How does a cat end up looking like that? Leslie Lyons, a professor at the University of California, Davis, who studies the genetics of domestic cats said she’s never seen a cat exactly like Venus.
“She is extremely, extremely rare,” Lyons said. “But you can explain it and you can understand it.”
(See “House Cat Origin Traced to Middle Eastern Wildcat Ancestor.”)
Is Venus a Chimera?
Many reports about Venus refer to the cat as a “chimera.” In mythology, a chimera is a mishmash monster made up of parts of different animals. A feline chimera is a cat whose cells contain two types of DNA, caused when two embryos fuse together.

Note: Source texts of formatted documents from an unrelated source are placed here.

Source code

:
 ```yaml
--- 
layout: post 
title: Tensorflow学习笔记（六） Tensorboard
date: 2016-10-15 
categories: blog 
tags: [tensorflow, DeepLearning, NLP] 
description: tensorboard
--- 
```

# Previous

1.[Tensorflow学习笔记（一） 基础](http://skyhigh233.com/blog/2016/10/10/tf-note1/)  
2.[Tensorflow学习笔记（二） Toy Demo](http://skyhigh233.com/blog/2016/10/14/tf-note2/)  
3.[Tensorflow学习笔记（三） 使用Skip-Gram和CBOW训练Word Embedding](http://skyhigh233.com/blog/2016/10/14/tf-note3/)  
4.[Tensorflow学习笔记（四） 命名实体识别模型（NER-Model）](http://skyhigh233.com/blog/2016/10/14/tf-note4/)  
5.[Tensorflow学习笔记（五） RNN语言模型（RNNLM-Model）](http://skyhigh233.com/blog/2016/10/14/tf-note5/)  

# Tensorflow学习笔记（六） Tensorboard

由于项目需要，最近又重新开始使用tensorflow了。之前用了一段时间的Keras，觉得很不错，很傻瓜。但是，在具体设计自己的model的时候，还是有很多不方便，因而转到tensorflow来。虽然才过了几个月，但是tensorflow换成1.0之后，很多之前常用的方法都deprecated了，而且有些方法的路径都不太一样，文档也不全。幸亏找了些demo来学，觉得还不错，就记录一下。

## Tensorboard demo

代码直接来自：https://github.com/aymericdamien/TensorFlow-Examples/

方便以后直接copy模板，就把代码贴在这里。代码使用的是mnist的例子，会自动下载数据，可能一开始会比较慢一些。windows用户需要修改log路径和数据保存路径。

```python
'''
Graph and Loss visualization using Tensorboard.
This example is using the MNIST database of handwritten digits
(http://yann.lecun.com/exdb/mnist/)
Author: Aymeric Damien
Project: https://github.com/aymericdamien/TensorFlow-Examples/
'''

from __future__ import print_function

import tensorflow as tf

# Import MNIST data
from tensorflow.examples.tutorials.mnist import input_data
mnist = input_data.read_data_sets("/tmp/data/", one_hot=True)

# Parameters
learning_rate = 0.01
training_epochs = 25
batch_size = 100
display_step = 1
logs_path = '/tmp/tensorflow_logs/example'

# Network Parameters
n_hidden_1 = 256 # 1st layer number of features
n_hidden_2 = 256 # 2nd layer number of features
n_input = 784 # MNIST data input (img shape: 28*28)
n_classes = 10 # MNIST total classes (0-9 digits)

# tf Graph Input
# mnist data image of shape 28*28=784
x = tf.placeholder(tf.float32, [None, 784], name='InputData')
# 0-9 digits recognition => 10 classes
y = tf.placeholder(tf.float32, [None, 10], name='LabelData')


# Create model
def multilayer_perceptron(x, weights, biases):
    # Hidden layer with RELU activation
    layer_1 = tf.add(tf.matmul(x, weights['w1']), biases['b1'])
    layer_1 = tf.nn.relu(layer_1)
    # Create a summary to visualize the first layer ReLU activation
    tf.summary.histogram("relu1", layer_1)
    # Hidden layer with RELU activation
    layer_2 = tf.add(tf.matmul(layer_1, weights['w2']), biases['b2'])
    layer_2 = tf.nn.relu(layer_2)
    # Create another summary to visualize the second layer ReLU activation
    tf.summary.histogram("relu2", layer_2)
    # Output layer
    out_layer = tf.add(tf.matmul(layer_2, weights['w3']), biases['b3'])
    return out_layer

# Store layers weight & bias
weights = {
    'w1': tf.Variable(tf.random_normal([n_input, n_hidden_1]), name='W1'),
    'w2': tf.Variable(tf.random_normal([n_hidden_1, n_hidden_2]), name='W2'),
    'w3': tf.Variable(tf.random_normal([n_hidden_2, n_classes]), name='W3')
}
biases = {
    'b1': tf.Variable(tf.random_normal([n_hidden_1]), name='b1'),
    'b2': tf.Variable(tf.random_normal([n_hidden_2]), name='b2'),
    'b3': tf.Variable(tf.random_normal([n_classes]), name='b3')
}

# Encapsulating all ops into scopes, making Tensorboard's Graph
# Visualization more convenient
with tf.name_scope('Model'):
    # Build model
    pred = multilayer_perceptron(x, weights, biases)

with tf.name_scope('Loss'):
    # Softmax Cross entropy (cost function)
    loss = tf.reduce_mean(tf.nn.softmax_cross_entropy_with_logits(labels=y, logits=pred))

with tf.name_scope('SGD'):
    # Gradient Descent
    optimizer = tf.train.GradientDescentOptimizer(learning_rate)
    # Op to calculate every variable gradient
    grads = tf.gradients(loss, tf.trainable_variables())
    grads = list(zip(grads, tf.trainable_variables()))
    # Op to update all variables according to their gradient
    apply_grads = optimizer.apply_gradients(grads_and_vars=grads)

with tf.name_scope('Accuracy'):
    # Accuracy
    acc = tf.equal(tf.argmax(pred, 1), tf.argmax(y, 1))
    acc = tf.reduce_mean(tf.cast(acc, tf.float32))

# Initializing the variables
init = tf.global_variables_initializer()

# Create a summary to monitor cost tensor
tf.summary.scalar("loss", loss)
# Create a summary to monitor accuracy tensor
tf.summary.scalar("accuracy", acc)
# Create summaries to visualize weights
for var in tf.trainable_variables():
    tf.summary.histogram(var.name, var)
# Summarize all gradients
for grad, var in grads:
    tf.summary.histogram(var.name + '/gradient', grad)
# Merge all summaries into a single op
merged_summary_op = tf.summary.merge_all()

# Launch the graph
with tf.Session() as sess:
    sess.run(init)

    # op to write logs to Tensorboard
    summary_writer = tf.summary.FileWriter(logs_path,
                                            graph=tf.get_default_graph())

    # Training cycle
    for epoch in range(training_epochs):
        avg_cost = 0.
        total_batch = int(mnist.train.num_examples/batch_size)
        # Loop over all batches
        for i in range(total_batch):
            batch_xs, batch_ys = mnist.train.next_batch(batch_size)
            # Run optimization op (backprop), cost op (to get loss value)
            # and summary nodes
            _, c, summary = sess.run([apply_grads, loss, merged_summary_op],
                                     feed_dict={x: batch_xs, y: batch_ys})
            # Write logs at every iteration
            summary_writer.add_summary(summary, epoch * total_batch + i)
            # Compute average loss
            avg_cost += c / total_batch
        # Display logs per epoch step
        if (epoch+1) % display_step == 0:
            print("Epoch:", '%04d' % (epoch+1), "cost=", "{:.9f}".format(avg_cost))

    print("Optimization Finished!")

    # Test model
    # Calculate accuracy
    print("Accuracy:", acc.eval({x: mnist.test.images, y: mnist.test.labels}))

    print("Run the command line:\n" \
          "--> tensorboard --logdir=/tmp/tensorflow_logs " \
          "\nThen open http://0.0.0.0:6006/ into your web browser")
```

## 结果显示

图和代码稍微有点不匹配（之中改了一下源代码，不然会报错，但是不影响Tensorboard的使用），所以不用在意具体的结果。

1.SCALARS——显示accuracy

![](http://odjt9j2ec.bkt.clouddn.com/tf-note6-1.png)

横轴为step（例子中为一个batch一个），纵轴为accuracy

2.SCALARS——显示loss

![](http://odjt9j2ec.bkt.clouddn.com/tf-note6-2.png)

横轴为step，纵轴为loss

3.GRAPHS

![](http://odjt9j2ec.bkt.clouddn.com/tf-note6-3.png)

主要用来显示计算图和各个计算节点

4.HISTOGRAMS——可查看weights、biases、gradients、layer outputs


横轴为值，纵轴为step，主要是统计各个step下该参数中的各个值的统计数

Among cats, “chimeras are really not all that rare,” Lyons said. In fact, most male tortoiseshell cats are chimeras. The distinctively mottled orange and black coat is a sign that the cat has an extra X chromosome.
But female cats, said Lyons, already have two X chromosomes so they can sport that coat without the extra X. That means Venus is not necessarily a chimera.
To find out would require genetic testing, said Lyons. With samples of skin from each side of the cat, “we can do a DNA fingerprint—just like on CSI—and the DNA from one side of the body should be different than the other.”
(Also see picture: “Lobster Caught ‘Half Cooked’ in Maine.”)
Cat’s Blue Eye Another Mystery
If Venus isn’t actually a chimera, then what would explain her amazing face?
“Absolute luck,” Lyons said. One theory: perhaps the black coloration was randomly activated in all the cells on one side of her face, while the orange coloration was activated on the other, and the two patches met at the midline of her body as she developed.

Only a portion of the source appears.